Life is wonderful!!!

"Some people call me a trouble-maker.....Wrong!  I'm a bitch who speaks the truth and won't put up with your shit!"

Hey everyone!  I hope that you are well and happy....I am.  i have to be, I just told someone else to get off the pity-potty, and rejoice in life:


Wish I would have made better choices in life, and wish so much trauma and things that were just out of my control didn't happen. How little mercy, compassion and understanding the world gives- only blame, shame and added guilt. I know in my heart I want to be a good mother and person, how different I wish things were!What the hell, ______! You are a mother?? Sorry, no nice words here, time and life are fa--aaaa---rrrrr to precious to lose. I guess I have to write one of those SNAP-OUT-IT!!!!!!First of all, congratulations!! I can't have any children.....but then
this isn't about me right now....and it's isn't about you either.... it's about your baby!!!! Lucky lucky you!!!! You DO still have choices, like the rest of us, every day, every second.
So....start making some choices, right now....and make sure that they are some damn good ones! Decide right now I am going to make a gratitude list....you can start with the fact that you are still alive in this beautiful world....c'mon, you're artistic.....LOOK around you...there is beauty to discover EVERYWHERE....For starters, you live here, in a free nation...we are not living in the middle of a war zone with bombs going off all around us
I know it sounds like I'm being harsh to you, and the others readers are probably thinking that I am a total bitch, but I don't care.....this type of talk worked on you once before and I'm willing to bet it will again.....I am writing this on the wall because that is where you put it. If you didn't then you'll have to message me or call me, but I'm still going to lay it down like this on the phone. We all have made bad choices in our lifetimes.....mistakes, and you know what???? It's perfectly human and to be expected....though I would not call a baby a mistake.

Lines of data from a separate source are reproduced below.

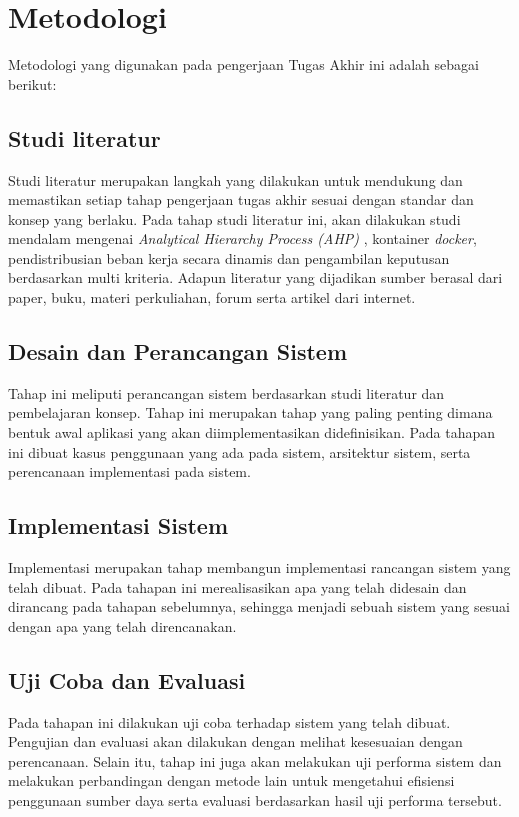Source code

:      \section{Metodologi}
     Metodologi yang digunakan pada pengerjaan Tugas Akhir ini
adalah sebagai berikut:
     \subsection{Studi literatur}
     Studi literatur merupakan langkah yang dilakukan untuk mendukung dan memastikan setiap tahap pengerjaan tugas akhir sesuai dengan standar dan konsep yang berlaku. Pada tahap studi literatur ini, akan dilakukan studi mendalam mengenai \textit{Analytical Hierarchy Process (AHP)} , kontainer \textit{docker}, pendistribusian beban kerja secara dinamis dan pengambilan keputusan berdasarkan multi kriteria. Adapun literatur yang dijadikan sumber berasal dari paper, buku, materi perkuliahan, forum serta artikel dari internet.

\subsection{Desain dan Perancangan Sistem}
Tahap ini meliputi perancangan sistem berdasarkan studi literatur dan pembelajaran konsep. Tahap ini merupakan tahap yang paling penting dimana bentuk awal aplikasi yang akan diimplementasikan didefinisikan. Pada tahapan ini dibuat kasus penggunaan yang ada pada sistem, arsitektur sistem, serta perencanaan implementasi pada sistem.
\subsection{Implementasi Sistem}
Implementasi merupakan tahap membangun implementasi rancangan sistem yang telah dibuat. Pada tahapan ini merealisasikan apa yang telah didesain dan dirancang pada tahapan sebelumnya, sehingga menjadi sebuah sistem yang sesuai dengan apa yang telah direncanakan.
\subsection{Uji Coba dan Evaluasi}
Pada tahapan ini dilakukan uji coba terhadap sistem yang telah dibuat. Pengujian dan evaluasi akan dilakukan dengan melihat kesesuaian dengan perencanaan. Selain itu, tahap ini juga akan melakukan uji performa sistem dan melakukan perbandingan dengan metode lain untuk mengetahui efisiensi penggunaan sumber daya serta evaluasi berdasarkan hasil uji performa tersebut.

and I know what I'm talking about, I used to have a huge problem with depression, and not even a great therapist nor medication worked or helped until I made the DECISION to get pro-active with my life and get a handle on it, me, my depression, I had to come to terms that I was and am in fact bi-polar (dare I write this where everyone can see it? Nope, I turned 50 this month and when you turn 50 you don't care what other people think about you! I would almost say that I would trade your baby for my bp, but the bp, once I decided to let it, became something that actually opened doors for me.....yes, I agree with ________, trust in God, or greater power, what ever you want to call him, her or it, but you have to work at life as well. I guess I've said enough, again call me if you want....I love you, God loves you, knowing you, a lot of people love you and care deeply for you.

5 comments:

  1. Gratitude is key for not allowing life to crush you. My wife died 15 months ago. Rather than lamenting her passing ad infinitum, I've leaned to be grateful for the time that we did have. The pain is still there, but it no longer controls me.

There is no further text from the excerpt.